1e)将回收后的pCDH-3HA-Puro-EGFP、SHP2、同源重组酶以及缓冲液混合均匀进行重组反应得到pCDH-3HA-Puro-EGFP-SHP2重组产物；

1f)将步骤1e)所得的pCDH-3HA-Puro-EGFP-SHP2重组产物转化至感受态大肠杆菌中，涂布接种至含氨苄青霉素的平板上，37℃隔夜培养，挑选单克隆菌落，经测序验证后，获得pCDH-3HA-Puro-EGFP-SHP2质粒。
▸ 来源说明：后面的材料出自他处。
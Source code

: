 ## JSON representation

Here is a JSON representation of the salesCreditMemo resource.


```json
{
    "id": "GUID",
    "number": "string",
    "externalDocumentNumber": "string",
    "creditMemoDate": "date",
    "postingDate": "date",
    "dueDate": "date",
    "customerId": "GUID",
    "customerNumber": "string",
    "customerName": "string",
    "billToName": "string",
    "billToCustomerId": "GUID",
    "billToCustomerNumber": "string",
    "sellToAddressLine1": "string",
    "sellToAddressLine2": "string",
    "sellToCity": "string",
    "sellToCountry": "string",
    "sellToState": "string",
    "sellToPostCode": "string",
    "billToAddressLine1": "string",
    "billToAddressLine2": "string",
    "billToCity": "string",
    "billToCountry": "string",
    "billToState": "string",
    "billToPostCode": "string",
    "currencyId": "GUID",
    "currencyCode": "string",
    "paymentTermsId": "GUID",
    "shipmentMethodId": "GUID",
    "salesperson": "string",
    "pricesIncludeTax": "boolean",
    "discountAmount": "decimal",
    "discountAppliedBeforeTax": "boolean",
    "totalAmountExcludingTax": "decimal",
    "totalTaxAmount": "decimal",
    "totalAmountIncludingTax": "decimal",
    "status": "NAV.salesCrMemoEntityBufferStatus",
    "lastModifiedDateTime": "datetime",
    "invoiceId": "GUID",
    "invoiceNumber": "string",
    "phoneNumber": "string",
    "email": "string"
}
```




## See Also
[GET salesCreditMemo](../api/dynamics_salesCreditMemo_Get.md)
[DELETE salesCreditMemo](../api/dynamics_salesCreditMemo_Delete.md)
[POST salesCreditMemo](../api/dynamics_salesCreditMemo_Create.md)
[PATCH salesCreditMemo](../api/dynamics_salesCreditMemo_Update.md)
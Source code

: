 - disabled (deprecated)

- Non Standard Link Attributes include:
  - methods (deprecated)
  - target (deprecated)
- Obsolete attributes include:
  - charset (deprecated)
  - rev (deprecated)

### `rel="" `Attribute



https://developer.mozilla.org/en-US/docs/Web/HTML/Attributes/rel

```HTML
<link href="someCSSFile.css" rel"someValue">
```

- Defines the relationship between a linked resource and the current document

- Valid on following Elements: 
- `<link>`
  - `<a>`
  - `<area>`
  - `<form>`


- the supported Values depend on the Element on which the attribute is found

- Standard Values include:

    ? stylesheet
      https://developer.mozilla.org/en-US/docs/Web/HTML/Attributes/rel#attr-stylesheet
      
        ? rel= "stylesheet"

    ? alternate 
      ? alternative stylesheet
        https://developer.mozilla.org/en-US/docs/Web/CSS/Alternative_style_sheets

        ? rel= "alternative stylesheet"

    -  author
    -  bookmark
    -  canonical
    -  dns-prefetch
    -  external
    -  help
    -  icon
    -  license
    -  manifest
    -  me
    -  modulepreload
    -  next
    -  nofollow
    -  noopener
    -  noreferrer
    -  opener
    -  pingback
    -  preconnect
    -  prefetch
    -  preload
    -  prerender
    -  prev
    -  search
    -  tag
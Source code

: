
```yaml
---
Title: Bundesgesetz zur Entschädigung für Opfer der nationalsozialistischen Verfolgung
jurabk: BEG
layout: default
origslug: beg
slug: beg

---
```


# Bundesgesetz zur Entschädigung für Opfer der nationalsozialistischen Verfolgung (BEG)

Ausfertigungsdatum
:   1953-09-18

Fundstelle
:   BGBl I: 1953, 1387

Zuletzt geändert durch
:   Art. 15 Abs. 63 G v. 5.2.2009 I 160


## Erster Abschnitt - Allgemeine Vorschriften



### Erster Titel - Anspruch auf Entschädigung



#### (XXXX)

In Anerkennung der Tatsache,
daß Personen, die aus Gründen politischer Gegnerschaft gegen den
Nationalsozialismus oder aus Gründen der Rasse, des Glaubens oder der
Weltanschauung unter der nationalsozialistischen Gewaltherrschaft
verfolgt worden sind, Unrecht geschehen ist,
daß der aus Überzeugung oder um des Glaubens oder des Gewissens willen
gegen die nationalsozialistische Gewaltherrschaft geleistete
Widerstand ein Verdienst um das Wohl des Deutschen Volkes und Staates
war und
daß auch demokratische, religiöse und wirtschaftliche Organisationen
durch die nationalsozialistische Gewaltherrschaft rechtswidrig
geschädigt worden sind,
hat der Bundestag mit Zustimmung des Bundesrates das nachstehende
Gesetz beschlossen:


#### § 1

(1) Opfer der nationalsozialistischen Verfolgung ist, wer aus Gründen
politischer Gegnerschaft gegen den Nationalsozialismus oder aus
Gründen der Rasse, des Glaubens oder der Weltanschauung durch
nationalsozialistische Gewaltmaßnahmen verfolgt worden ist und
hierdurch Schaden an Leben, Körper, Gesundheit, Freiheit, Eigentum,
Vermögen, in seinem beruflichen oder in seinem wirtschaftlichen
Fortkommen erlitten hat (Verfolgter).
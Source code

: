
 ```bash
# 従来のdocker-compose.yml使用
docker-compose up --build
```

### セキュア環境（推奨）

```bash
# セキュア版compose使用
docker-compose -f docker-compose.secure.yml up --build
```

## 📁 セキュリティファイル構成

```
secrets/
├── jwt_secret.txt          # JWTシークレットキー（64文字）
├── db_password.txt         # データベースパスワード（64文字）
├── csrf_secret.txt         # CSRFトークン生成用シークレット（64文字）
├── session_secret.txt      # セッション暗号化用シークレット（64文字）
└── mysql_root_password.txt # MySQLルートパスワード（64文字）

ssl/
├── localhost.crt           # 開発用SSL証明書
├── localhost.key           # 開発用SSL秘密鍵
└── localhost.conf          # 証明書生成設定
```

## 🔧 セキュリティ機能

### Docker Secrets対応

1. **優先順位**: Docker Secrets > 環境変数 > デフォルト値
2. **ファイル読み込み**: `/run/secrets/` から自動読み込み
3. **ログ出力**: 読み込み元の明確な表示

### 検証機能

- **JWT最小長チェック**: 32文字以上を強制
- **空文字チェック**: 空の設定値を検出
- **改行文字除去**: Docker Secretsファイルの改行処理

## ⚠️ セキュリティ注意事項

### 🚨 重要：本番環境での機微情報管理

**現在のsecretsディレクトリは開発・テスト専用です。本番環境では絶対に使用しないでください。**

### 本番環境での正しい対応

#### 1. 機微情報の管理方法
1g)用Q5点突变试剂盒以pCDH-3HA-Puro-EGFP-SHP2为模板进行点突变，对所得产物进行电泳以及切胶回收，得到pCDH-3HA-Puro-EGFP-SHP2(T507K)胶回收产物；

1h)将步骤1g)所得的pCDH-3HA-Puro-EGFP-SHP2(T507K)胶回收产物转化至感受态大肠杆菌中，涂布接种至含氨苄青霉素的平板上，37℃隔夜培养，挑选单克隆菌落，经测序验证后，获得pCDH-3HA-Puro-EGFP-SHP2(T507K)质粒。